No Polte factory in Lübeck or any other town starting with L, as far as I know.
The entire system of setting up factories all over the country only came up during the thirties primarily as an attempt to protect against air raids. In WW1 factories more or less expanded at their existing locations.

Not very logic as it may seem, my bet is on L standing for Lebel.

In February 1917 Polte also made 7,62 cartridges with the same head stamp.
In March there was an “L” instead of the “M” in the head stamp to show it was a “Lebel” round.

Polte stopped producing 7,62 cartridges so it was not necessarily anymore to make a difference in the head stamp

In the book: „Patronen für Hilfs- und Beutehandfeuerwaffen des Zeitraums 1914 bis 1938.“

Great information for me.

Thanks a lot.


Peelen - thank you. I didn’t think there was any Polte facility at Lübeck. I agree with you and Dutch that the “L” likely stands for “Lebel,” and the reason for it is as shown by Dutch - to avoid caliber-confusion.

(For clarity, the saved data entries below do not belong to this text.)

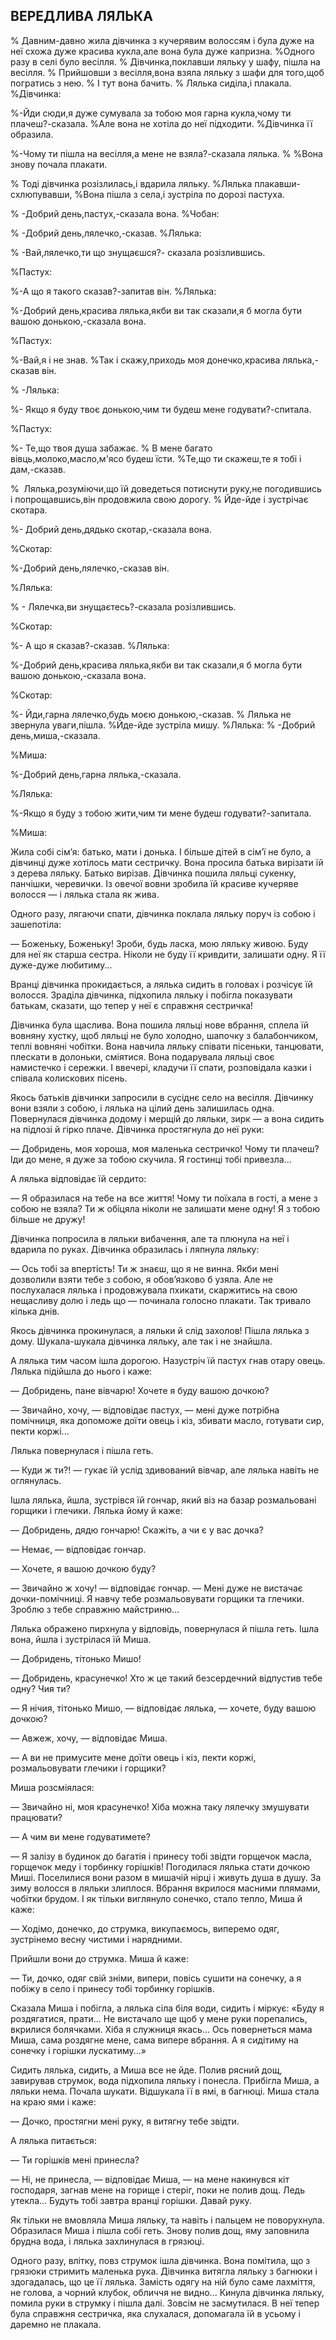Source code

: ## ВЕРЕДЛИВА ЛЯЛЬКА

% Давним-давно жила дівчинка з кучерявим волоссям і була дуже на неї схожа дуже красива кукла,але вона була дуже капризна.
%Одного разу в селі було весілля.
% Дівчинка,поклавши ляльку у шафу, пішла на весілля.
% Прийшовши з весілля,вона взяла ляльку з шафи для того,щоб погратись з нею.
% І тут вона бачить.
% Лялька сиділа,і плакала.
%Дівчинка:

%-Йди сюди,я дуже сумувала за тобою моя гарна кукла,чому ти плачеш?-сказала.
%Але вона не хотіла до неї підходити.
%Дівчинка її образила.

%-Чому ти пішла на весілля,а мене не взяла?-сказала лялька.
%
%Вона знову почала плакати.

% Тоді дівчинка розізлилась,і вдарила ляльку.
%Лялька плакавши-схлюпувавши,
%Вона пішла з села,і зустріла по дорозі пастуха.

% -Добрий день,пастух,-сказала вона.
%Чобан:

% -Добрий день,лялечко,-сказав.
%Лялька:

% -Вай,лялечко,ти що знущаєшся?- сказала розізлившись.

%Пастух:

%-А що я такого сказав?-запитав він.
%Лялька:

%-Добрий день,красива лялька,якби ви так сказали,я б могла бути вашою донькою,-сказала вона.

%Пастух:

%-Вай,я і не знав.
%Так і скажу,приходь моя донечко,красива лялька,-сказав він.

% -Лялька:

%- Якщо я буду твоє донькою,чим ти будеш мене годувати?-спитала.

%Пастух:

%- Те,що твоя душа забажає.
% В мене багато вівць,молоко,масло,м'ясо будеш їсти.
%Те,що ти скажеш,те я тобі і дам,-сказав.

%  Лялька,розуміючи,що їй доведеться потиснути руку,не погодившись і попрощавшись,він продовжила свою дорогу.
% Йде-йде і зустрічає скотара.

%- Добрий день,дядько скотар,-сказала вона.

%Скотар:

%-Добрий день,лялечко,-сказав він.

%Лялька:

% - Лялечка,ви знущаєтесь?-сказала розізлившись.

%Скотар:

%- А що я сказав?-сказав.
%Лялька:

%-Добрий день,красива лялька,якби ви так сказали,я б могла бути вашою донькою,-сказала вона.

%Скотар:

%- Йди,гарна лялечко,будь моєю донькою,-сказав.
% Лялька не звернула уваги,пішла.
%Йде-йде зустріла мишу.
%Лялька:
% -Добрий день,миша,-сказала.

%Миша:

%-Добрий день,гарна лялька,-сказала.

%Лялька:

%-Якщо я буду з тобою жити,чим ти мене будеш годувати?-запитала.

%Миша:


Жила собі сім’я: батько, мати і донька.
І більше дітей в сім’ї не було, а дівчинці дуже хотілось мати сестричку.
Вона просила батька вирізати їй з дерева ляльку.
Батько вирізав.
Дівчинка пошила ляльці сукенку, панчішки, черевички.
Із овечої вовни зробила їй красиве кучеряве волосся — і лялька стала як жива.

Одного разу, лягаючи спати, дівчинка поклала ляльку поруч із собою і зашепотіла:

— Боженьку, Боженьку!
Зроби, будь ласка, мою ляльку живою.
Буду для неї як старша сестра.
Ніколи не буду її кривдити, залишати одну.
Я її дуже-дуже любитиму...

Вранці дівчинка прокидається, а лялька сидить в головах і розчісує їй волосся.
Зраділа дівчинка, підхопила ляльку і побігла показувати батькам, сказати, що тепер у неї є справжня сестричка!

Дівчинка була щаслива.
Вона пошила ляльці нове вбрання, сплела їй вовняну хустку, щоб ляльці не було холодно, шапочку з балабончиком, теплі вовняні чобітки.
Вона навчила ляльку співати пісеньки, танцювати, плескати в долоньки, сміятися.
Вона подарувала ляльці своє намистечко і сережки.
І ввечері, кладучи її спати, розповідала казки і співала колискових пісень.

Якось батьків дівчинки запросили в сусіднє село на весілля.
Дівчинку вони взяли з собою, і лялька на цілий день залишилась одна.
Повернулася дівчинка додому і мерщій до ляльки, зирк — а вона сидить на підлозі й гірко плаче.
Дівчинка простягнула до неї руки:

— Добридень, моя хороша, моя маленька сестричко!
Чому ти плачеш?
Іди до мене, я дуже за тобою скучила.
Я гостинці тобі привезла...

А лялька відповідає їй сердито:

— Я образилася на тебе на все життя!
Чому ти поїхала в гості, а мене з собою не взяла?
Ти ж обіцяла ніколи не залишати мене одну!
Я з тобою більше не дружу!

Дівчинка попросила в ляльки вибачення, але та плюнула на неї і вдарила по руках.
Дівчинка образилась і ляпнула ляльку:

— Ось тобі за впертість!
Ти ж знаєш, що я не винна.
Якби мені дозволили взяти тебе з собою, я обов’язково б узяла.
Але не послухалася лялька і продовжувала пхикати, скаржитись на свою нещасливу долю і ледь що — починала голосно плакати.
Так тривало кілька днів.

Якось дівчинка прокинулася, а ляльки й слід захолов!
Пішла лялька з дому.
Шукала-шукала дівчинка ляльку, але так і не знайшла.

А лялька тим часом ішла дорогою.
Назустріч їй пастух гнав отару овець.
Лялька підійшла до нього і каже:

— Добридень, пане вівчарю!
Хочете я буду вашою дочкою?

— Звичайно, хочу, — відповідає пастух, — мені дуже потрібна помічниця, яка допоможе доїти овець і кіз, збивати масло, готувати сир, пекти коржі...

Лялька повернулася і пішла геть.

— Куди ж ти?! — гукає їй услід здивований вівчар, але лялька навіть не оглянулась.

Ішла лялька, йшла, зустрівся їй гончар, який віз на базар розмальовані горщики і глечики.
Лялька йому й каже:

— Добридень, дядю гончарю!
Скажіть, а чи є у вас дочка?

— Немає, — відповідає гончар.

— Хочете, я вашою дочкою буду?

— Звичайно ж хочу! — відповідає гончар. — Мені дуже не вистачає дочки-помічниці.
Я навчу тебе розмальовувати горщики та глечики.
Зроблю з тебе справжню майстриню...

Лялька ображено пирхнула у відповідь, повернулася й пішла геть.
Ішла вона, йшла і зустрілася їй Миша.

— Добридень, тітонько Мишо!

— Добридень, красунечко!
Хто ж це такий безсердечний відпустив тебе одну?
Чия ти?

— Я нічия, тітонько Мишо, — відповідає лялька, — хочете, буду вашою дочкою?

— Авжеж, хочу, — відповідає Миша.

— А ви не примусите мене доїти овець і кіз, пекти коржі, розмальовувати глечики і горщики?

Миша розсміялася:

— Звичайно ні, моя красунечко!
Хіба можна таку лялечку змушувати працювати?

— А чим ви мене годуватимете?

— Я залізу в будинок до багатія і принесу тобі звідти горщечок масла, горщечок меду і торбинку горішків!
Погодилася лялька стати дочкою Миші.
Поселилися вони разом в мишачій нірці і живуть душа в душу.
За зиму волосся в ляльки злиплося.
Вбрання вкрилося масними плямами, чобітки брудом.
І як тільки виглянуло сонечко, стало тепло, Миша й каже:

— Ходімо, донечко, до струмка, викупаємось, виперемо одяг, зустрінемо весну чистими і нарядними.

Прийшли вони до струмка.
Миша й каже:

— Ти, дочко, одяг свій зніми, випери, повісь сушити на сонечку, а я побіжу в село і принесу тобі торбинку горішків.

Сказала Миша і побігла, а лялька сіла біля води, сидить і міркує: «Буду я роздягатися, прати...
Не вистачало ще щоб у мене руки порепались, вкрилися болячками.
Хіба я служниця якась...
Ось повернеться мама Миша, сама роздягне мене, сама випере вбрання.
А я сидітиму на сонечку і горішки лускатиму...»

Сидить лялька, сидить, а Миша все не йде.
Полив рясний дощ, завирував струмок, вода підхопила ляльку і понесла.
Прибігла Миша, а ляльки нема.
Почала шукати.
Відшукала її в ямі, в багнюці.
Миша стала на краю ями і каже:

— Дочко, простягни мені руку, я витягну тебе звідти.

А лялька питається:

— Ти горішків мені принесла?

— Ні, не принесла, — відповідає Миша, — на мене накинувся кіт господаря, загнав мене на горище і стеріг, поки не полив дощ.
Ледь утекла...
Будуть тобі завтра вранці горішки.
Давай руку.

Як тільки не вмовляла Миша ляльку, та навіть і пальцем не поворухнула.
Образилася Миша і пішла собі геть.
Знову полив дощ, яму заповнила брудна вода, і лялька захлинулася в грязюці.

Одного разу, влітку, повз струмок ішла дівчинка.
Вона помітила, що з грязюки стримить маленька рука.
Дівчинка витягла ляльку з багнюки і здогадалась, що це її лялька.
Замість одягу на ній було саме лахміття, не голова, а чорний клубок, обличчя не видно...
Кинула дівчинка ляльку, помила руки в струмку і пішла далі.
Зовсім не засмутилася.
В неї тепер була справжня сестричка, яка слухалася, допомагала їй в усьому і даремно не плакала.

Dutch, that is an interesting and logic explanation but it is not consistent if we consider that there are both 8 x 50 R Lebel and 8 x 50 R Mannlicher cartridges headstamped P 9 17 M, for example. You could be right, anyway.

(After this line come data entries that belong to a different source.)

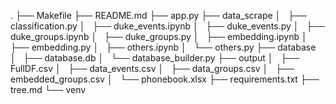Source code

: .
├── Makefile
├── README.md
├── app.py
├── data_scrape
│   ├── classification.py
│   ├── duke_events.ipynb
│   ├── duke_events.py
│   ├── duke_groups.ipynb
│   ├── duke_groups.py
│   ├── embedding.ipynb
│   ├── embedding.py
│   ├── others.ipynb
│   └── others.py
├── database
│   ├── database.db
│   └── database_builder.py
├── output
│   ├── FullDF.csv
│   ├── data_events.csv
│   ├── data_groups.csv
│   ├── embedded_groups.csv
│   └── phonebook.xlsx
├── requirements.txt
├── tree.md
└── venv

I made this checklist of confirmed Polte headstamp dated 1916-17 found in 7.62x54R, 8x50R Mannlicher and 8x50R Lebel:

P 11 M 16 - 7.62x54R
P 12 M 16 - 7.62x54R
P 1 M 17 - 7.62x54R - 8x50R Mannlicher
P 2 M 17 - 7.62x54R - 8x50R Mannlicher - 8x50R Lebel
P 3 L 17 - 8x50R Lebel
P 5 M 17 - 8x50R Mannlicher
P 6 M 17 - 8x50R Mannlicher
P 8 M 17 - 8x50R Mannlicher - 8x50R Lebel
P 9 M 17 - 8x50R Mannlicher - 8x50R Lebel
P 10 M 17 - 8x50R Mannlicher
P 12 M 17 - 8x50R Mannlicher

Another explanation could be that Polte used the “L” letter during March because the 8x50R Lebel was the only caliber made that month. Of course, this will make sense until someone finds a 7.62x54R or 8x50R Mannlicher headstamped P 3 M 17.

I also have lot 5 of 1917 in 8x50R Mannlicher, so you can add that to the list.